EXERCISE OBJECTIVE: Print every line below exactly. Skip the pictures.

MATERIAL SUPPLIED:
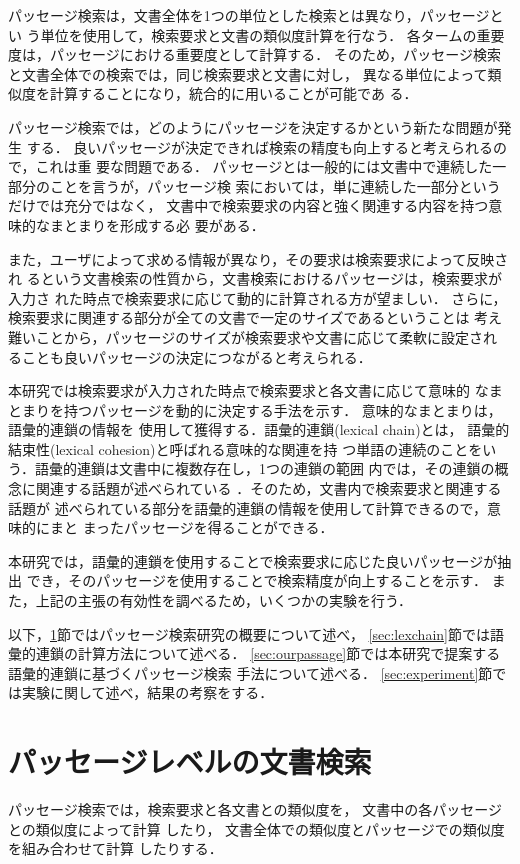 パッセージ検索は，文書全体を1つの単位とした検索とは異なり，パッセージとい
う単位を使用して，検索要求と文書の類似度計算を行なう．
各タームの重要度は，パッセージにおける重要度として計算する．
そのため，パッセージ検索と文書全体での検索では，同じ検索要求と文書に対し，
異なる単位によって類似度を計算することになり，統合的に用いることが可能であ
る．

パッセージ検索では，どのようにパッセージを決定するかという新たな問題が発生
する．
良いパッセージが決定できれば検索の精度も向上すると考えられるので，これは重
要な問題である．
パッセージとは一般的には文書中で連続した一部分のことを言うが，パッセージ検
索においては，単に連続した一部分というだけでは充分ではなく，
文書中で検索要求の内容と強く関連する内容を持つ意味的なまとまりを形成する必
要がある．

また，ユーザによって求める情報が異なり，その要求は検索要求によって反映され
るという文書検索の性質から，文書検索におけるパッセージは，検索要求が入力さ
れた時点で検索要求に応じて動的に計算される方が望ましい．
さらに，検索要求に関連する部分が全ての文書で一定のサイズであるということは
考え難いことから，パッセージのサイズが検索要求や文書に応じて柔軟に設定され
ることも良いパッセージの決定につながると考えられる．

本研究では検索要求が入力された時点で検索要求と各文書に応じて意味的
なまとまりを持つパッセージを動的に決定する手法を示す．
意味的なまとまりは，
語彙的連鎖\cite{Morris:91}の情報を
使用して獲得する．語彙的連鎖(lexical chain)とは，
語彙的結束性(lexical cohesion)\cite{Halliday:76}と呼ばれる意味的な関連を持
つ単語の連続のことをいう．語彙的連鎖は文書中に複数存在し，1つの連鎖の範囲
内では，その連鎖の概念に関連する話題が述べられている
\cite{okumura:94a,Barzilay:97}．そのため，文書内で検索要求と関連する話題が
述べられている部分を語彙的連鎖の情報を使用して計算できるので，意味的にまと
まったパッセージを得ることができる．

本研究では，語彙的連鎖を使用することで検索要求に応じた良いパッセージが抽出
でき，そのパッセージを使用することで検索精度が向上することを示す．
また，上記の主張の有効性を調べるため，いくつかの実験を行う．

以下，\ref{sec:passage}節ではパッセージ検索研究の概要について述べ，
\ref{sec:lexchain}節では語彙的連鎖の計算方法について述べる．
\ref{sec:ourpassage}節では本研究で提案する語彙的連鎖に基づくパッセージ検索
手法について述べる．
\ref{sec:experiment}節では実験に関して述べ，結果の考察をする．

\section{パッセージレベルの文書検索}\label{sec:passage}
パッセージ検索では，検索要求と各文書との類似度を，
文書中の各パッセージとの類似度によって計算
\cite{Mittendorf:94,Hearst:93,Melucci:98}したり，
文書全体での類似度とパッセージでの類似度を組み合わせて計算
\cite{Callan:94,Salton:93,Wilkinson:94,Allan:95}したりする．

SOLUTION TO THIS EXERCISE:
 パッセージ検索は，文書全体を1つの単位とした検索とは異なり，パッセージとい
う単位を使用して，検索要求と文書の類似度計算を行なう．
各タームの重要度は，パッセージにおける重要度として計算する．
そのため，パッセージ検索と文書全体での検索では，同じ検索要求と文書に対し，
異なる単位によって類似度を計算することになり，統合的に用いることが可能であ
る．

パッセージ検索では，どのようにパッセージを決定するかという新たな問題が発生
する．
良いパッセージが決定できれば検索の精度も向上すると考えられるので，これは重
要な問題である．
パッセージとは一般的には文書中で連続した一部分のことを言うが，パッセージ検
索においては，単に連続した一部分というだけでは充分ではなく，
文書中で検索要求の内容と強く関連する内容を持つ意味的なまとまりを形成する必
要がある．

また，ユーザによって求める情報が異なり，その要求は検索要求によって反映され
るという文書検索の性質から，文書検索におけるパッセージは，検索要求が入力さ
れた時点で検索要求に応じて動的に計算される方が望ましい．
さらに，検索要求に関連する部分が全ての文書で一定のサイズであるということは
考え難いことから，パッセージのサイズが検索要求や文書に応じて柔軟に設定され
ることも良いパッセージの決定につながると考えられる．

本研究では検索要求が入力された時点で検索要求と各文書に応じて意味的
なまとまりを持つパッセージを動的に決定する手法を示す．
意味的なまとまりは，
語彙的連鎖\cite{Morris:91}の情報を
使用して獲得する．語彙的連鎖(lexical chain)とは，
語彙的結束性(lexical cohesion)\cite{Halliday:76}と呼ばれる意味的な関連を持
つ単語の連続のことをいう．語彙的連鎖は文書中に複数存在し，1つの連鎖の範囲
内では，その連鎖の概念に関連する話題が述べられている
\cite{okumura:94a,Barzilay:97}．そのため，文書内で検索要求と関連する話題が
述べられている部分を語彙的連鎖の情報を使用して計算できるので，意味的にまと
まったパッセージを得ることができる．

本研究では，語彙的連鎖を使用することで検索要求に応じた良いパッセージが抽出
でき，そのパッセージを使用することで検索精度が向上することを示す．
また，上記の主張の有効性を調べるため，いくつかの実験を行う．

以下，\ref{sec:passage}節ではパッセージ検索研究の概要について述べ，
\ref{sec:lexchain}節では語彙的連鎖の計算方法について述べる．
\ref{sec:ourpassage}節では本研究で提案する語彙的連鎖に基づくパッセージ検索
手法について述べる．
\ref{sec:experiment}節では実験に関して述べ，結果の考察をする．

\section{パッセージレベルの文書検索}\label{sec:passage}
パッセージ検索では，検索要求と各文書との類似度を，
文書中の各パッセージとの類似度によって計算
\cite{Mittendorf:94,Hearst:93,Melucci:98}したり，
文書全体での類似度とパッセージでの類似度を組み合わせて計算
\cite{Callan:94,Salton:93,Wilkinson:94,Allan:95}したりする．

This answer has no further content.